Ao apreciar a Correição Parcial n. 0003255-20.2021.9.26.0010, o Tribunal de Justiça Militar do Estado de São Paulo lhe deu provimento "para cassar a r. decisão de fl. 41, que determinou o arquivamento do IPM n. 95.838/2021, e determinar a remessa dos autos do referido IPM ao Exmo. Procurador-Geral de Justiça do Estado de São Paulo" (e-STJ fl. 41).

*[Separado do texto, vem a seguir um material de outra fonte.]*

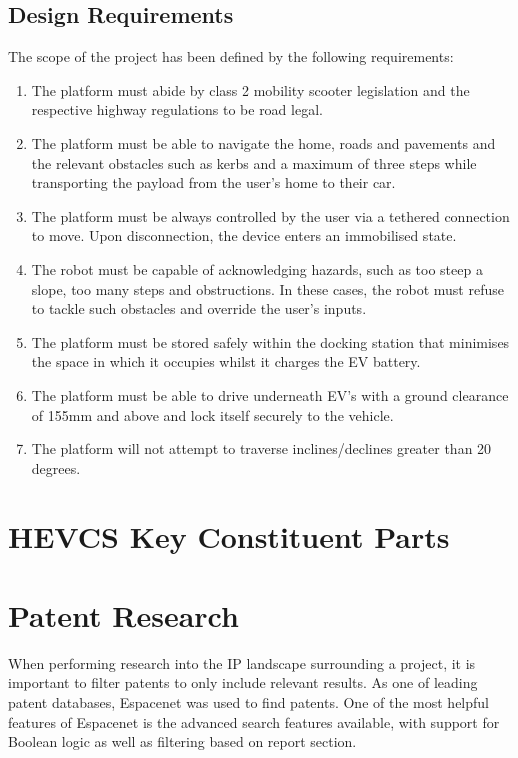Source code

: \documentclass [12pt]{article}
\begin{document}
\subsection{Design Requirements}\label{sec:design_requirements}

The scope of the project has been defined by the following requirements:
\begin{enumerate}
    \item The platform must abide by class 2 mobility scooter legislation and the respective highway regulations to be road legal.
    \item The platform must be able to navigate the home, roads and pavements and the relevant obstacles such as kerbs and a maximum of three steps while transporting the payload from the user's home to their car.
    \item The platform must be always controlled by the user via a tethered connection to move. Upon disconnection, the device enters an immobilised state.
    \item The robot must be capable of acknowledging hazards, such as too steep a slope, too many steps and obstructions. In these cases, the robot must refuse to tackle such obstacles and override the user's inputs.
    \item The platform must be stored safely within the docking station that minimises the space in which it occupies whilst it charges the EV battery.
    \item The platform must be able to drive underneath EV's with a ground clearance of 155mm and above and lock itself securely to the vehicle.
    \item The platform will not attempt to traverse inclines/declines greater than 20 degrees.
  \end{enumerate}


\section{HEVCS Key Constituent Parts}\label{sec:constituent_parts}

\section{Patent Research}\label{sec:patent_research}
When performing research into the IP landscape surrounding a project, it is important to filter patents to only include relevant results. As one of leading patent databases, Espacenet was used to find patents. One of the most helpful features of Espacenet is the advanced search features available, with support for Boolean logic as well as filtering based on report section. 
\end{document}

Eis a ementa do mencionado acórdão (e-STJ f. 39):

Penal e Processual Penal Militar. Correição Parcial. Arquivamento de IPM. Declaração de extinção da punibilidade pelo fato de o extravio ter decorrido de caso fortuito alheio à vontade da agente. Conduta que se amolda ao delito previsto nos arts. 265 c.c 266, ambos do CPM. Representação do Juiz Corregedor Geral da JMESP. Art. 498, b, do CPPM, c.c. art. 145, do Regimento Interno do TJMSP. Presença de elementos mínimos para a denúncia. Provimento. 1. No âmbito da JMESP, o arquivamento do inquérito, nos termos da lei processual penal militar, só se aperfeiçoa após a manifestação do Juiz Corregedor Geral da JME. 2. Em caso de representação para corrigir arquivamento irregular de inquérito, o arquivamento só se tornará definitivo após a decisão do TJMSP que a indeferir. 3. Conduta negligente e, portanto, culposa, que, a priori, parece se amoldar ao delito previsto nos arts. 265 c.c 266, ambos do CPM. Policial militar que, sequer soube informar onde o material bélico teria sido extraviado. 4. Elementos mínimos de autoria e materialidade suficientes para o oferecimento da denúncia. Arquivamento prematuro. Fatos que poderão e deverão ser mais aprofundadamente analisados no desenvolvimento da ação penal. 5. Correição Parcial provida. Remessa do IPM ao Exmo. Procurador-Geral de Justiça do Estado de São Paulo.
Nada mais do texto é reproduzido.